Hard Edge Painting
Hard-Edge Painting was a form of abstraction, primarily geometric, that dominated the 1960s in the United States. It assumed an importance previously held in the postwar years by Abstract Expressionism. In contrast to the spontaneous brushwork and free forms of Abstract Expressionism, the new abstraction favored clear-cut and brightly colored compositions. The shape of the canvas, suggesting an object in its own right, was often an equally important design element. Unlike the metaphorical and existential interpretations, Abstract Expressionism - analytic readings of the new American abstraction of the 1960s - favored pure color and form for its own expressive sake.

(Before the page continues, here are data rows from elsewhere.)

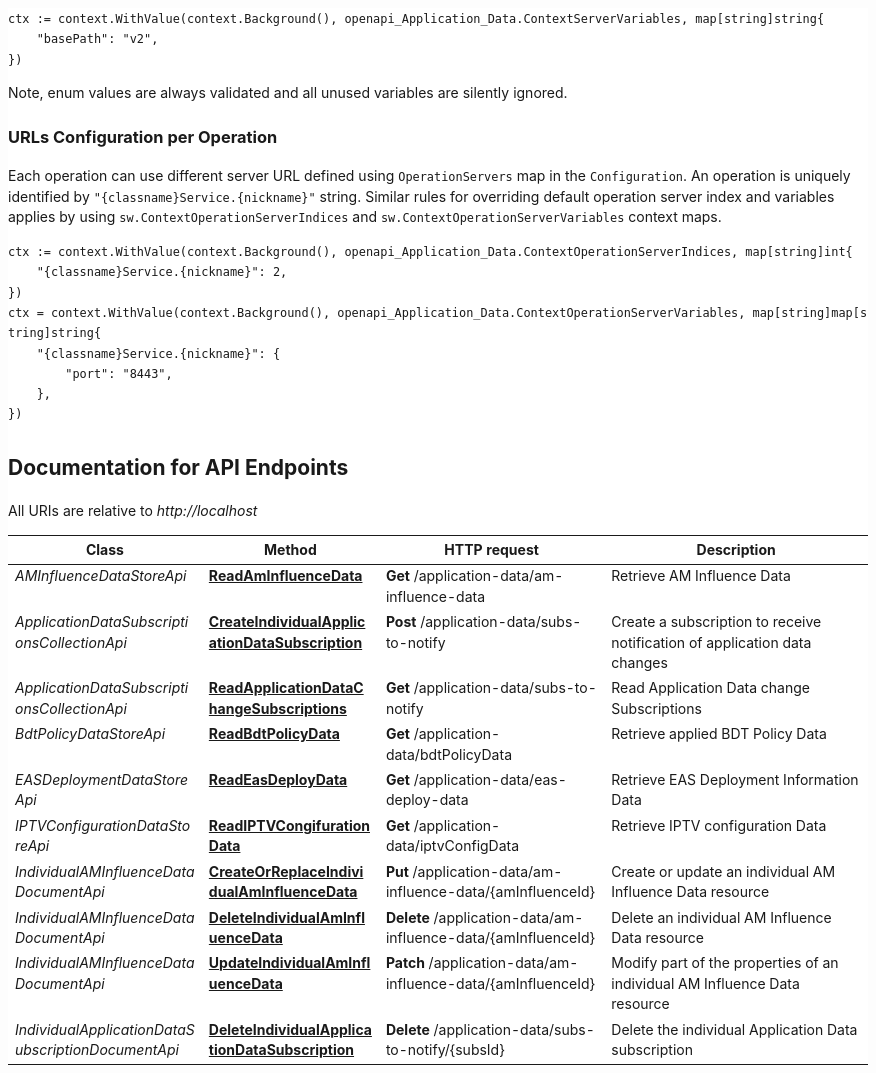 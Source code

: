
 ```golang
ctx := context.WithValue(context.Background(), openapi_Application_Data.ContextServerVariables, map[string]string{
	"basePath": "v2",
})
```

Note, enum values are always validated and all unused variables are silently ignored.

### URLs Configuration per Operation

Each operation can use different server URL defined using `OperationServers` map in the `Configuration`.
An operation is uniquely identified by `"{classname}Service.{nickname}"` string.
Similar rules for overriding default operation server index and variables applies by using `sw.ContextOperationServerIndices` and `sw.ContextOperationServerVariables` context maps.

```golang
ctx := context.WithValue(context.Background(), openapi_Application_Data.ContextOperationServerIndices, map[string]int{
	"{classname}Service.{nickname}": 2,
})
ctx = context.WithValue(context.Background(), openapi_Application_Data.ContextOperationServerVariables, map[string]map[string]string{
	"{classname}Service.{nickname}": {
		"port": "8443",
	},
})
```

## Documentation for API Endpoints

All URIs are relative to *http://localhost*

Class | Method | HTTP request | Description
------------ | ------------- | ------------- | -------------
*AMInfluenceDataStoreApi* | [**ReadAmInfluenceData**](docs/AMInfluenceDataStoreApi.md#readaminfluencedata) | **Get** /application-data/am-influence-data | Retrieve AM Influence Data
*ApplicationDataSubscriptionsCollectionApi* | [**CreateIndividualApplicationDataSubscription**](docs/ApplicationDataSubscriptionsCollectionApi.md#createindividualapplicationdatasubscription) | **Post** /application-data/subs-to-notify | Create a subscription to receive notification of application data changes
*ApplicationDataSubscriptionsCollectionApi* | [**ReadApplicationDataChangeSubscriptions**](docs/ApplicationDataSubscriptionsCollectionApi.md#readapplicationdatachangesubscriptions) | **Get** /application-data/subs-to-notify | Read Application Data change Subscriptions
*BdtPolicyDataStoreApi* | [**ReadBdtPolicyData**](docs/BdtPolicyDataStoreApi.md#readbdtpolicydata) | **Get** /application-data/bdtPolicyData | Retrieve applied BDT Policy Data
*EASDeploymentDataStoreApi* | [**ReadEasDeployData**](docs/EASDeploymentDataStoreApi.md#readeasdeploydata) | **Get** /application-data/eas-deploy-data | Retrieve EAS Deployment Information Data
*IPTVConfigurationDataStoreApi* | [**ReadIPTVCongifurationData**](docs/IPTVConfigurationDataStoreApi.md#readiptvcongifurationdata) | **Get** /application-data/iptvConfigData | Retrieve IPTV configuration Data
*IndividualAMInfluenceDataDocumentApi* | [**CreateOrReplaceIndividualAmInfluenceData**](docs/IndividualAMInfluenceDataDocumentApi.md#createorreplaceindividualaminfluencedata) | **Put** /application-data/am-influence-data/{amInfluenceId} | Create or update an individual AM Influence Data resource
*IndividualAMInfluenceDataDocumentApi* | [**DeleteIndividualAmInfluenceData**](docs/IndividualAMInfluenceDataDocumentApi.md#deleteindividualaminfluencedata) | **Delete** /application-data/am-influence-data/{amInfluenceId} | Delete an individual AM Influence Data resource
*IndividualAMInfluenceDataDocumentApi* | [**UpdateIndividualAmInfluenceData**](docs/IndividualAMInfluenceDataDocumentApi.md#updateindividualaminfluencedata) | **Patch** /application-data/am-influence-data/{amInfluenceId} | Modify part of the properties of an individual AM Influence Data resource
*IndividualApplicationDataSubscriptionDocumentApi* | [**DeleteIndividualApplicationDataSubscription**](docs/IndividualApplicationDataSubscriptionDocumentApi.md#deleteindividualapplicationdatasubscription) | **Delete** /application-data/subs-to-notify/{subsId} | Delete the individual Application Data subscription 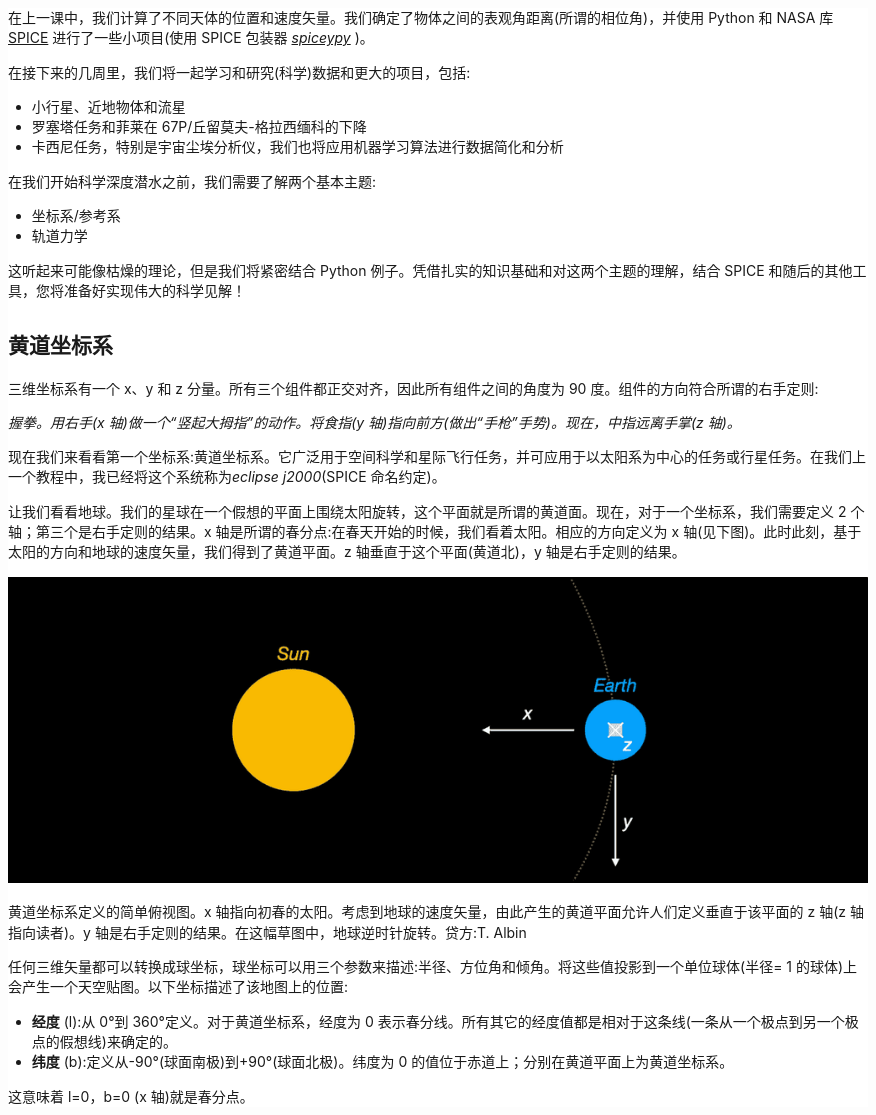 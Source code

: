 在上一课中，我们计算了不同天体的位置和速度矢量。我们确定了物体之间的表观角距离(所谓的相位角)，并使用 Python 和 NASA 库 [SPICE](https://naif.jpl.nasa.gov/naif/toolkit.html) 进行了一些小项目(使用 SPICE 包装器 [*spiceypy*](https://github.com/AndrewAnnex/SpiceyPy) )。

在接下来的几周里，我们将一起学习和研究(科学)数据和更大的项目，包括:

*   小行星、近地物体和流星
*   罗塞塔任务和菲莱在 67P/丘留莫夫-格拉西缅科的下降
*   卡西尼任务，特别是宇宙尘埃分析仪，我们也将应用机器学习算法进行数据简化和分析

在我们开始科学深度潜水之前，我们需要了解两个基本主题:

*   坐标系/参考系
*   轨道力学

这听起来可能像枯燥的理论，但是我们将紧密结合 Python 例子。凭借扎实的知识基础和对这两个主题的理解，结合 SPICE 和随后的其他工具，您将准备好实现伟大的科学见解！

## 黄道坐标系

三维坐标系有一个 x、y 和 z 分量。所有三个组件都正交对齐，因此所有组件之间的角度为 90 度。组件的方向符合所谓的右手定则:

*握拳。用右手(x 轴)做一个“竖起大拇指”的动作。将食指(y 轴)指向前方(做出“手枪”手势)。现在，中指远离手掌(z 轴)。*

现在我们来看看第一个坐标系:黄道坐标系。它广泛用于空间科学和星际飞行任务，并可应用于以太阳系为中心的任务或行星任务。在我们上一个教程中，我已经将这个系统称为*eclipse j2000*(SPICE 命名约定)。

让我们看看地球。我们的星球在一个假想的平面上围绕太阳旋转，这个平面就是所谓的黄道面。现在，对于一个坐标系，我们需要定义 2 个轴；第三个是右手定则的结果。x 轴是所谓的春分点:在春天开始的时候，我们看着太阳。相应的方向定义为 x 轴(见下图)。此时此刻，基于太阳的方向和地球的速度矢量，我们得到了黄道平面。z 轴垂直于这个平面(黄道北)，y 轴是右手定则的结果。

![](img/264d9ee5f753640fe8fefd3bdbdc7b11.png)

黄道坐标系定义的简单俯视图。x 轴指向初春的太阳。考虑到地球的速度矢量，由此产生的黄道平面允许人们定义垂直于该平面的 z 轴(z 轴指向读者)。y 轴是右手定则的结果。在这幅草图中，地球逆时针旋转。贷方:T. Albin

任何三维矢量都可以转换成球坐标，球坐标可以用三个参数来描述:半径、方位角和倾角。将这些值投影到一个单位球体(半径= 1 的球体)上会产生一个天空贴图。以下坐标描述了该地图上的位置:

*   **经度** (l):从 0°到 360°定义。对于黄道坐标系，经度为 0 表示春分线。所有其它的经度值都是相对于这条线(一条从一个极点到另一个极点的假想线)来确定的。
*   **纬度** (b):定义从-90°(球面南极)到+90°(球面北极)。纬度为 0 的值位于赤道上；分别在黄道平面上为黄道坐标系。

这意味着 l=0，b=0 (x 轴)就是春分点。
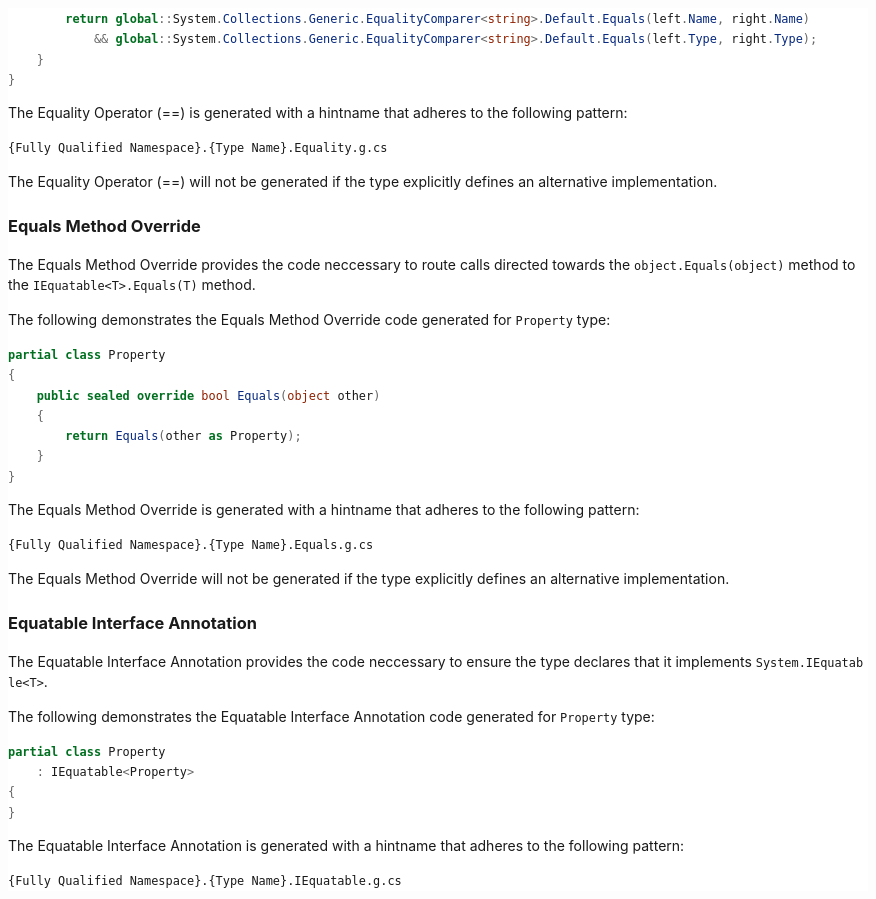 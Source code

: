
 ```csharp
        return global::System.Collections.Generic.EqualityComparer<string>.Default.Equals(left.Name, right.Name)
            && global::System.Collections.Generic.EqualityComparer<string>.Default.Equals(left.Type, right.Type);
    }
}
```

The Equality Operator (==) is generated with a hintname that adheres to the following pattern:

`{Fully Qualified Namespace}.{Type Name}.Equality.g.cs`

The Equality Operator (==) will not be generated if the type explicitly defines an alternative implementation.

### Equals Method Override

The Equals Method Override provides the code neccessary to route calls directed towards the `object.Equals(object)` method to the `IEquatable<T>.Equals(T)` method.

The following demonstrates the Equals Method Override code generated for `Property` type:

```csharp
partial class Property
{
    public sealed override bool Equals(object other)
    {
        return Equals(other as Property);
    }
}
```

The Equals Method Override is generated with a hintname that adheres to the following pattern:

`{Fully Qualified Namespace}.{Type Name}.Equals.g.cs`

The Equals Method Override will not be generated if the type explicitly defines an alternative implementation.

### Equatable Interface Annotation

The Equatable Interface Annotation provides the code neccessary to ensure the type declares that it implements `System.IEquatable<T>`.

The following demonstrates the Equatable Interface Annotation code generated for `Property` type:

```csharp
partial class Property
    : IEquatable<Property>
{
}
```

The Equatable Interface Annotation is generated with a hintname that adheres to the following pattern:

`{Fully Qualified Namespace}.{Type Name}.IEquatable.g.cs`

The term Hard Edge painting was first used in 1958 by the Los Angeles critic Jules Langsner to describe the abstract canvases of West Coast painters uninterested in the brushy gesturalism of Abstract Expressionism. The following year, the critic Lawrence Alloway applied the term to American paintings with surfaces treated as a single flat unit. The distinction between figure and background was eliminated in favor of the all-over approach pioneered by Jackson Pollock a decade earlier. Unlike Pollock’s free-form compositions, Hard Edge paintings are typically geometric, symmetrical, and limited in palette. Other precursors from the 1950s include Ad Reinhardt, Leon Polk Smith, and Alexander Liberman.